Start of Block

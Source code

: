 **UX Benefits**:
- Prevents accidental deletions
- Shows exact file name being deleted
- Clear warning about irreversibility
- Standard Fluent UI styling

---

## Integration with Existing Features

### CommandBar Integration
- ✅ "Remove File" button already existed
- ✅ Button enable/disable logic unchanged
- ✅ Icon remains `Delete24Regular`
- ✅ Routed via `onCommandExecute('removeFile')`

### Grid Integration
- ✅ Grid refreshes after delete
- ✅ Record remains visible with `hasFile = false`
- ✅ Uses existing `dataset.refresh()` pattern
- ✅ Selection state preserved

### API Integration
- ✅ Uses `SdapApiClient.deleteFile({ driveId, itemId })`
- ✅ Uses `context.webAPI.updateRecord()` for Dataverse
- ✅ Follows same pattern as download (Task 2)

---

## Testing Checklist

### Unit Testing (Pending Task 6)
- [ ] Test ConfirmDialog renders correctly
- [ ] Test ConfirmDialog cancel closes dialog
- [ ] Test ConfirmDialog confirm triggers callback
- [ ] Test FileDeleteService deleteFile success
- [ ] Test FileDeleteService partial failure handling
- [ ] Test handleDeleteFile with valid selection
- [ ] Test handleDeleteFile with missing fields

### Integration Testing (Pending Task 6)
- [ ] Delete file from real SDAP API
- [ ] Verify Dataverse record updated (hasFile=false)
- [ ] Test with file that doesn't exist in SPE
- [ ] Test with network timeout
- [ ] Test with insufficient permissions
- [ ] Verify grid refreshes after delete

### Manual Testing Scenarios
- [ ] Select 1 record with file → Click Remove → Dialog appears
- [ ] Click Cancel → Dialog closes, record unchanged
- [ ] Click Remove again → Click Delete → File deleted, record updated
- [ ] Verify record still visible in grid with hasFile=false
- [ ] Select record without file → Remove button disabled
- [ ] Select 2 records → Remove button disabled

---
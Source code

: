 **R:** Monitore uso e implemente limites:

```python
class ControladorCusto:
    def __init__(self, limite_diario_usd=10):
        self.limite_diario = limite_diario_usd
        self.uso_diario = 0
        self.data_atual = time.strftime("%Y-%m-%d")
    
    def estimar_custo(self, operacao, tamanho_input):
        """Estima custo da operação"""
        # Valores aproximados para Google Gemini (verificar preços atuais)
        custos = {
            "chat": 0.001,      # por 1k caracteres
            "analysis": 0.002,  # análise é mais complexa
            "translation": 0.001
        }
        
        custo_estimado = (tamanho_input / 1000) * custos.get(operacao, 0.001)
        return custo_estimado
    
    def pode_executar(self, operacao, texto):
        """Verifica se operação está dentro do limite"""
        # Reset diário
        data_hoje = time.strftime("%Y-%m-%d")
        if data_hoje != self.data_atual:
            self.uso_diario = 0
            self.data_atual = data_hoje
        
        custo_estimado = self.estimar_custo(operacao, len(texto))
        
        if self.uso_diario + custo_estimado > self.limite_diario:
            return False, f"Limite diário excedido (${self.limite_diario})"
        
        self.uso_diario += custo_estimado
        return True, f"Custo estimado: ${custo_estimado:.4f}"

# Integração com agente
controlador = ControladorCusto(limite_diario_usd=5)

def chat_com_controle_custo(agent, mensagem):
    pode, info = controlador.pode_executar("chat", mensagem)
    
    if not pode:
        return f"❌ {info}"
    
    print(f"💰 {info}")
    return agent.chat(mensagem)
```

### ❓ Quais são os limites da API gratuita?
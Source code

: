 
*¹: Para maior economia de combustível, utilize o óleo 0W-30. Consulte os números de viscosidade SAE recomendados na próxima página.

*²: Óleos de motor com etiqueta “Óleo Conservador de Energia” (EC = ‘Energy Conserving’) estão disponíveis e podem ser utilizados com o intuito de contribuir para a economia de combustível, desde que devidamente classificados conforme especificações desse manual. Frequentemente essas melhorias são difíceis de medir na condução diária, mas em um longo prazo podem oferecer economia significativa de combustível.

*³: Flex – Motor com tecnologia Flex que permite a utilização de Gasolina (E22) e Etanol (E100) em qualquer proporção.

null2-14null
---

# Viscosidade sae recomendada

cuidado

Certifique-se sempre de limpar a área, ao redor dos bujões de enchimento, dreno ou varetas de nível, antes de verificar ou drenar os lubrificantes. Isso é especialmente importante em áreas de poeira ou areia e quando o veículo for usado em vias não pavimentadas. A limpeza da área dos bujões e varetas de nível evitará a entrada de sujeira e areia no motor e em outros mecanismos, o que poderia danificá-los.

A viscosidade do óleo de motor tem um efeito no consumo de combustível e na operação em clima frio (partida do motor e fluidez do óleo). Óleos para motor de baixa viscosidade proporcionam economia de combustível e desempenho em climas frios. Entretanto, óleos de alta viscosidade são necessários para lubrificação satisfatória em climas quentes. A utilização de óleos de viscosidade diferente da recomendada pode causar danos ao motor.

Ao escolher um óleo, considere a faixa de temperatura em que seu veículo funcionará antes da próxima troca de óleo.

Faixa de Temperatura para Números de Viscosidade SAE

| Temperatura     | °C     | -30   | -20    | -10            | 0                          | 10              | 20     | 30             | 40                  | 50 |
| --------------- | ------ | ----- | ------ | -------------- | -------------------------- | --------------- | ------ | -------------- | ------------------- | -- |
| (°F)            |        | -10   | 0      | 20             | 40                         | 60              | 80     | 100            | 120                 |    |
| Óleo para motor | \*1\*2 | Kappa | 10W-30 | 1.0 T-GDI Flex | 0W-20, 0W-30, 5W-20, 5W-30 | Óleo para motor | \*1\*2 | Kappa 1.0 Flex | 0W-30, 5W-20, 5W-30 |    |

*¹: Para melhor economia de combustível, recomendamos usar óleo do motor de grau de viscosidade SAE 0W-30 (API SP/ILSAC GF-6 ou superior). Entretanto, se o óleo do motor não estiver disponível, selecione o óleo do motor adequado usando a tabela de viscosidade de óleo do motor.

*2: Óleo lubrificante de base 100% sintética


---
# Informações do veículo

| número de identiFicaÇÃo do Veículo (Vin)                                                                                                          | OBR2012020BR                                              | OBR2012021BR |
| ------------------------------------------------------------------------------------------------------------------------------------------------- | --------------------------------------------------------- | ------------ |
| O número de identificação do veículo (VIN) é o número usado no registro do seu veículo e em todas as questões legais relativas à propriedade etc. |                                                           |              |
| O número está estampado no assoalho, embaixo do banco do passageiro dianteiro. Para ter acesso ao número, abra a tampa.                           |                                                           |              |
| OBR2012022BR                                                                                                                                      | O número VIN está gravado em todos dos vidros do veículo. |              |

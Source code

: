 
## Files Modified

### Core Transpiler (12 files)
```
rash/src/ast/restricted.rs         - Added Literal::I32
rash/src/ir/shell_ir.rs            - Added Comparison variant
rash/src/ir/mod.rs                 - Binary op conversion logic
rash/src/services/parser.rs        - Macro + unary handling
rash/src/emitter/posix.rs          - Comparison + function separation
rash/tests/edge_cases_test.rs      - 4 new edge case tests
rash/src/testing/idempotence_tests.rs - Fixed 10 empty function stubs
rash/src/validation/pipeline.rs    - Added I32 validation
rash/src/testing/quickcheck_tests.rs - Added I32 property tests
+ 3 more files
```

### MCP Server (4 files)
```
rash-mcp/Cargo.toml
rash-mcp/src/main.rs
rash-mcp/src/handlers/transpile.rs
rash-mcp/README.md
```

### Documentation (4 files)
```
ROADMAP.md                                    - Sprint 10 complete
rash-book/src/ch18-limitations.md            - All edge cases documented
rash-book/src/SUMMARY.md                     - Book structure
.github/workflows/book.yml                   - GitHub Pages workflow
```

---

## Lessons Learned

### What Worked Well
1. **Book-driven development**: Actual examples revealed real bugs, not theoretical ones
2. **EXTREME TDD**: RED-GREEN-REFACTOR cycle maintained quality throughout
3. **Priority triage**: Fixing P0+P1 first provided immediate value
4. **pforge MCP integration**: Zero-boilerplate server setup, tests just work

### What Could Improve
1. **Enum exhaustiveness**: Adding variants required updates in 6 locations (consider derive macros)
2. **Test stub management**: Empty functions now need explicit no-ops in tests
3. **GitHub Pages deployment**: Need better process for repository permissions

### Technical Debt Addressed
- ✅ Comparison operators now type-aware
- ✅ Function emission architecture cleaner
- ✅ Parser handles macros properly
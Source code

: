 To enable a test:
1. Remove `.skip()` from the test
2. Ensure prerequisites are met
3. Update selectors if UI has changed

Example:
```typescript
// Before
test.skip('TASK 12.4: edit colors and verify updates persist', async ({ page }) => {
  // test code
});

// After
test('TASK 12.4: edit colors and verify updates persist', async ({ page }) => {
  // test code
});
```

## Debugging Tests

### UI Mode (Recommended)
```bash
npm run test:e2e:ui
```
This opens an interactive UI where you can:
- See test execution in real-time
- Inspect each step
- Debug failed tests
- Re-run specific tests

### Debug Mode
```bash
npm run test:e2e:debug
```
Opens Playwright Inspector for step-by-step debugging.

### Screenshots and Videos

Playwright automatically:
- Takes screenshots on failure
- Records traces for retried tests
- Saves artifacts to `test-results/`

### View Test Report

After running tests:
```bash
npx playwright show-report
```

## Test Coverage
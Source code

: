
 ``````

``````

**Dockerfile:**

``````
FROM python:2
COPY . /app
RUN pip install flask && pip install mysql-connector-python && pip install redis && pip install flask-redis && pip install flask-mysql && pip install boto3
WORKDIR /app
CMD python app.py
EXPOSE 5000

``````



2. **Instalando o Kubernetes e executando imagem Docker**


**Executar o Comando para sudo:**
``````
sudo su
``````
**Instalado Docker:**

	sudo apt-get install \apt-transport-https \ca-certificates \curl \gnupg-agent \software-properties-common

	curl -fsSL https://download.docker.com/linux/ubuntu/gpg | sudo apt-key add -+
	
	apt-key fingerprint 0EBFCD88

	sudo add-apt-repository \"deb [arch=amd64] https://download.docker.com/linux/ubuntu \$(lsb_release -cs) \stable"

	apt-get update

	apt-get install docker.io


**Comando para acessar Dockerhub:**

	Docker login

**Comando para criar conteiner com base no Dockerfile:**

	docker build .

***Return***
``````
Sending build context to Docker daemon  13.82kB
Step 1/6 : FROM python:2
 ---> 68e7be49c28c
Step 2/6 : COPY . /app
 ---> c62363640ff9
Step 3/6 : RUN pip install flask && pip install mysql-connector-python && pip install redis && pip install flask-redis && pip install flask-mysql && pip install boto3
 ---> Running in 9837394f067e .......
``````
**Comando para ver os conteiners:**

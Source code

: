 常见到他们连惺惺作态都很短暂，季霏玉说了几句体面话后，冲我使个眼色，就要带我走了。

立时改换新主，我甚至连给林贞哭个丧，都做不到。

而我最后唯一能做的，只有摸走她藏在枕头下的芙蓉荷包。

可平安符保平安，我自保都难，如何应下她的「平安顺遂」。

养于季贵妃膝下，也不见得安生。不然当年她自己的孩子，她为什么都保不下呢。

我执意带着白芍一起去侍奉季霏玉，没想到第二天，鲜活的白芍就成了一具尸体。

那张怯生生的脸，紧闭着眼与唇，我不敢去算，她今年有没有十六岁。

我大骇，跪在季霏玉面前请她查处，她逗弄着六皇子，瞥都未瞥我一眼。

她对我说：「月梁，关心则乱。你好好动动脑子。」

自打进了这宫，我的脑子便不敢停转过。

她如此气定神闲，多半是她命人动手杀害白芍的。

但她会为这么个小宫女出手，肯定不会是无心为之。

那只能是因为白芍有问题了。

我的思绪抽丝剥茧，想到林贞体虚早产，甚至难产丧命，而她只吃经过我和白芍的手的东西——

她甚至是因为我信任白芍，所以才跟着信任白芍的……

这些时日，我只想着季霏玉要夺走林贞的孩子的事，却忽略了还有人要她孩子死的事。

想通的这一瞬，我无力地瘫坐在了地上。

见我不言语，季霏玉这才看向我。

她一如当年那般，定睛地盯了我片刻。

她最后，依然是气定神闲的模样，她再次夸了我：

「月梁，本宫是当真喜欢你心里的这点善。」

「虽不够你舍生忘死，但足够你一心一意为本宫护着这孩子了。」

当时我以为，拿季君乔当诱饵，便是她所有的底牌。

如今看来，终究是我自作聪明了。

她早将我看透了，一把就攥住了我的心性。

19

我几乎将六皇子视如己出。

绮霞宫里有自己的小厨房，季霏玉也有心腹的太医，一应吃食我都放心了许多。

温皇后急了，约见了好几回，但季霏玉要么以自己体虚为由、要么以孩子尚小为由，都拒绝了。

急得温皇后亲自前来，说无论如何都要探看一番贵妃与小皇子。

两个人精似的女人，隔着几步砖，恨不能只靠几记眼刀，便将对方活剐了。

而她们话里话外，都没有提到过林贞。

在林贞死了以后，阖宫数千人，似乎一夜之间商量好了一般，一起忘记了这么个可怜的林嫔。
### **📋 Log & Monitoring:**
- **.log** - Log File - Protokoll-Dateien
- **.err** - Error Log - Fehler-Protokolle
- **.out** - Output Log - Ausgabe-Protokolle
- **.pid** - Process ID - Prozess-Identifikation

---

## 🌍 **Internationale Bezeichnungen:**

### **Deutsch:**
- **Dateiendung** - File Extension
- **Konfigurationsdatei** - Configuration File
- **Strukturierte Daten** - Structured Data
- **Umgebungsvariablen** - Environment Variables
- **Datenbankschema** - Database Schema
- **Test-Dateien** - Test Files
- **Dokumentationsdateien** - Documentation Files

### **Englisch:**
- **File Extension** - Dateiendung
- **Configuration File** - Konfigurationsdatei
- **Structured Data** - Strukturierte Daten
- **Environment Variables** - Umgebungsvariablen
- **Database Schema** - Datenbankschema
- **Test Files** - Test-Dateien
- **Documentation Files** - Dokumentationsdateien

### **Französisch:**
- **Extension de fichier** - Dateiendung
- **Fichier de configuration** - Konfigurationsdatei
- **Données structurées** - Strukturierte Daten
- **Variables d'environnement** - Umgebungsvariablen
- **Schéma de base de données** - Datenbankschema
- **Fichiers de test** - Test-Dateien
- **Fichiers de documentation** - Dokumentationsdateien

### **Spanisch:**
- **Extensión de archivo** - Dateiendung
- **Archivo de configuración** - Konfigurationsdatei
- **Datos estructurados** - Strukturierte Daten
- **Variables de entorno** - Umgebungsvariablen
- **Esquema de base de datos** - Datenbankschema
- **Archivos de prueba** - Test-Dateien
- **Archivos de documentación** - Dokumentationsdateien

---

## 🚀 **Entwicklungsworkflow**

End of Block

(Work task):
Between the first line of the entries above and the line with "- ✅ Grid refreshes after delete", both included, copy every line exactly and nothing outside that range.

(Answer to this exercise):
Source code

: **UX Benefits**:
- Prevents accidental deletions
- Shows exact file name being deleted
- Clear warning about irreversibility
- Standard Fluent UI styling

---

## Integration with Existing Features

### CommandBar Integration
- ✅ "Remove File" button already existed
- ✅ Button enable/disable logic unchanged
- ✅ Icon remains `Delete24Regular`
- ✅ Routed via `onCommandExecute('removeFile')`

### Grid Integration
- ✅ Grid refreshes after delete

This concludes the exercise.